Re: [discussion] Swap overcommitment recovery

Rik van Riel (H.H.vanRiel@phys.uu.nl)
Mon, 17 Aug 1998 20:28:18 +0200 (CEST)


On Sun, 16 Aug 1998, david wrote:

> Here are some of the ideas that have been tossed into the fray:
>
> - userland daemon
> - kernel thread

It doesn't have to be a special thread, it can run inside
kswapd's context. See the [PATCH] I posted sunday. If you
are interested in a solution, please test the patch.

As soon as I get reactions, I'll adjust the code, make it
sysctl tunable and generally beautify it. If nobody is
interested, I'll leave the code the quick and dirty way
it is now :)

> - let the user deal with it
>
> Well...let's go over these. A userland daemon sits under the same
> restrictions as all the other processes.
> Think Mr. Policeman with a foam baton giving out parking tickets in his
> little orange blinking light scooter.
>
> Now let's discuss implementing a means to accomplish this in the kernel.
> Let's toss out some ideas that have/have not been discussed.
>
> - kill the biggest ram sucker

Not always a good idea. The biggest ram sucker might have
been running for 2 weeks without doing any new allocations.
This means wasting 2 weeks of CPU time _and_ killing a
'good guy'.

> - kill the program requesting a page right now

Bad idea, this program might control some hardware (X) leading
to a system crash anyway.

> - start killing user programs until the condition clears leading to:
> - start killing root programs ... leading to:

This is a little bit crude, don't you think. Look at my patch for
a more subtle idea (which several people have thought about for
several months).

> - init is the only thing left, something must be really wrong, now is the
> time to attempt disable writes, sync, mount RO, call our internal reboot
> methods.

This part isn't implemented yet, but it should indeed be included.
Syncing and umounting the disks should almost guarantee a fast
system startup with minimal downtime.

> - intelligently kill the process(es):

See my patch.

> - put all processes to sleep and notify a userland identified process of
> the situation and let that process decide what to do based on what the
> user has in a configuration file. note, this process -must- have all
> it's pages previously allocated or it too is simply part of the problem.

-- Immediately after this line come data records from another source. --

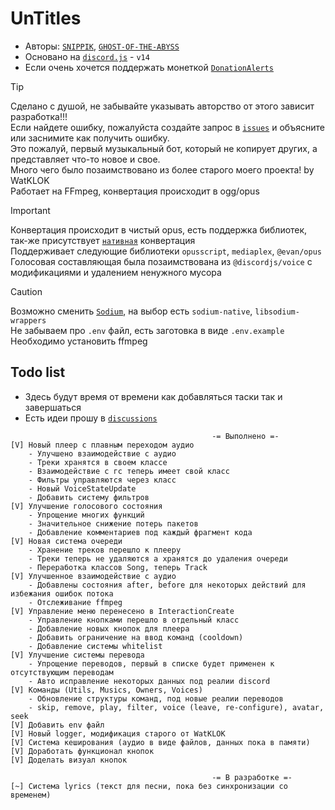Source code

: # UnTitles
- Авторы: [`SNIPPIK`](https://github.com/SNIPPIK), [`GHOST-OF-THE-ABYSS`](https://github.com/GHOST-OF-THE-ABYSS)
- Основано на [`discord.js`](https://discord.js.org) - `v14`
- Если очень хочется поддержать монеткой [`DonationAlerts`](https://www.donationalerts.com/r/snippik)

> [!TIP]
> Сделано с душой, не забывайте указывать авторство от этого зависит разработка!!!\
> Если найдете ошибку, пожалуйста создайте запрос в [`issues`](https://github.com/SNIPPIK/UnTitles/issues) и объясните или заснимите как получить ошибку.\
> Это пожалуй, первый музыкальный бот, который не копирует других, а представляет что-то новое и свое.\
> Много чего было позаимствовано из более старого моего проекта! by WatKLOK\
> Работает на FFmpeg, конвертация происходит в ogg/opus



> [!IMPORTANT]
> Конвертация происходит в чистый opus, есть поддержка библиотек, так-же присутствует [`нативная`](src/dependencies/voice/audio/Opus.ts) конвертация\
> Поддерживает следующие библиотеки `opusscript`, `mediaplex`, `@evan/opus`\
> Голосовая составляющая была позаимствована из `@discordjs/voice` с модификациями и удалением ненужного мусора



> [!CAUTION]
> Возможно сменить [`Sodium`](src/dependencies/voice/audio/Sodium.ts), на выбор есть `sodium-native`, `libsodium-wrappers`\
> Не забываем про `.env` файл, есть заготовка в виде `.env.example`\
> Необходимо установить ffmpeg





## Todo list
- Здесь будут время от времени как добавляться таски так и завершаться
- Есть идеи прошу в [`discussions`](https://github.com/SNIPPIK/UnTitles/discussions)
```text
                                             -= Выполнено =-
[V] Новый плеер с плавным переходом аудио
    - Улучшено взаимодействие с аудио
    - Треки хранятся в своем классе
    - Взаимодействие с гс теперь имеет свой класс
    - Фильтры управляются через класс
    - Новый VoiceStateUpdate
    - Добавить систему фильтров
[V] Улучшение голосового состояния
    - Упрощение многих функций
    - Значительное снижение потерь пакетов
    - Добавление комментариев под каждый фрагмент кода
[V] Новая система очереди
    - Хранение треков перешло к плееру
    - Треки теперь не удаляются а хранятся до удаления очереди
    - Переработка классов Song, теперь Track
[V] Улучшенное взаимодействие с аудио
    - Добавлены состояния after, before для некоторых действий для избежания ошибок потока
    - Отслеживание ffmpeg
[V] Управление меню перенесено в InteractionCreate
    - Управление кнопками перешло в отдельный класс
    - Добавление новых кнопок для плеера
    - Добавить ограничение на ввод команд (cooldown)
    - Добавление системы whitelist
[V] Улучшение системы перевода
    - Упрощение переводов, первый в списке будет применен к отсутствующим переводам
    - Авто исправление некоторых данных под реалии discord
[V] Команды (Utils, Musics, Owners, Voices)
    - Обновление структуры команд, под новые реалии переводов
    - skip, remove, play, filter, voice (leave, re-configure), avatar, seek
[V] Добавить env файл
[V] Новый logger, модификация старого от WatKLOK
[V] Система кеширования (аудио в виде файлов, данных пока в памяти)
[V] Доработать функционал кнопок
[V] Доделать визуал кнопок

                                             -= В разработке =-
[~] Система lyrics (текст для песни, пока без синхронизации со временем)
```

This userland process takes up more space than a kernel-based
solution. Furthermore, it still can't do without kernel support.

I don't really see the advantage above kernel-based code, except
the point of flexibility, which is something most people won't
really care about anyway when they have to loose something
anyway.

> Such a program can also be made a module which would make the kernel
> interface with it much easier.

This could be nice indeed. But still, I don't think it is needed
to code up solutions that large for problems that rare. Most
folks won't configure their systems to handle OOM situations, instead,
they'll configure them to have enough swap.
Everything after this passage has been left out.